We trained the transfer learning models with the techniques of feature extraction and fine-tuning [30]. A customized function was created and used to unfreeze layers and then recompile the model for fine-tuning with a new learning rate. The models were first trained with VGG-16 and InceptionResNetV3 acting as feature extractors, meaning that the model was trained with a completely frozen (untrainable) convolutional base for a certain number of epochs. Then, the top layers in the model were unfrozen, and the model was trained with fine-tuning for another certain number of epochs.
To evaluate model performance, we used the loss and accuracy metrics pre-packaged with the Keras module. For performance comparison, we also derived AUCs of ROC curves for each trained model with customized R scripts that used the pROC R package [34]. The confidence and accuracy of the binary and multiclass classification models in their test set ROI image predictions were also assessed by Keras’ built-in accuracy metric, which we used as test accuracy (patch-wise classification score) for performance evaluation. In addition, to study the details of performance, we also outputted image-wise classification scores and classification results on randomly selected ROIs using test set prediction functions designed for our classification tasks, like the pipeline we built for U-Net and DeepLabV3+.
In outputting predictions for binary classification between carcinoma and sarcoma, each test set image is turned into patches (the ones with too many background pixels are again thrown out) and sent into the model to predict and output class labels. The model outputs a prediction score between 0 and 1 for each patch, where values closer to 0 suggest the model is more confident that the patch should be classified as carcinoma, while values closer to 1 suggest the model is more confident the patch is sarcoma. We then averaged the prediction scores among all inputted patches to compute the image-wise classification score of the model on each overall ROI image. If the ROI ground truth label is carcinoma and the image-wise classification score is less than 0.5, we denoted that the ROI was correctly classified by the model. If the image-wise classification score is greater than 0.5, we denote that the ROI was incorrectly classified. Similarly, ROIs with the ground truth label of sarcoma are correctly predicted if the image-wise classification score is greater than 0.5 and incorrectly predicted if it is less than 0.5. We define this to be the classification result of each test set ROI. We used the image-wise classification scores and classification results of all individual test set ROIs as input for the ROC analysis for performance comparison of all models.

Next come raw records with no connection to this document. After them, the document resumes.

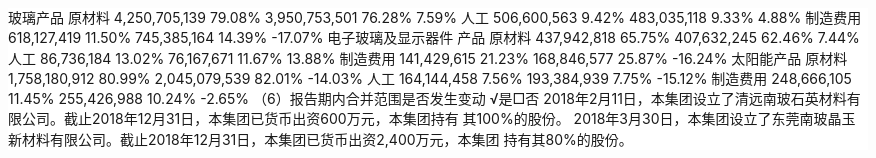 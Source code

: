玻璃产品
原材料
4,250,705,139
79.08%
3,950,753,501
76.28%
7.59%
人工
506,600,563
9.42%
483,035,118
9.33%
4.88%
制造费用
618,127,419
11.50%
745,385,164
14.39%
-17.07%
电子玻璃及显示器件
产品
原材料
437,942,818
65.75%
407,632,245
62.46%
7.44%
人工
86,736,184
13.02%
76,167,671
11.67%
13.88%
制造费用
141,429,615
21.23%
168,846,577
25.87%
-16.24%
太阳能产品
原材料
1,758,180,912
80.99%
2,045,079,539
82.01%
-14.03%
人工
164,144,458
7.56%
193,384,939
7.75%
-15.12%
制造费用
248,666,105
11.45%
255,426,988
10.24%
-2.65%
（6）报告期内合并范围是否发生变动
√是□否
2018年2月11日，本集团设立了清远南玻石英材料有限公司。截止2018年12月31日，本集团已货币出资600万元，本集团持有
其100%的股份。
2018年3月30日，本集团设立了东莞南玻晶玉新材料有限公司。截止2018年12月31日，本集团已货币出资2,400万元，本集团
持有其80%的股份。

To output test set image predictions of our multiclass classification models for different carcinoma subtypes, we derived a simple customized method to output a final class label prediction by taking advantage of the mode of the patch class labels. First, each ROI is turned into patches, and we obtained the softmax-activated prediction results of the model and assigned a predicted class to each patch according to its largest probability value. The frequency of each predicted class among the patches was then tallied, and the predicted class label for the input image was taken to be the most frequently predicted class among all of its individual patches. If the predicted class label was the same as the ground truth label, we denoted that we classified the ROI correctly. We used this prediction function on our test set ROIs to output the classification results for our multiclass classification models.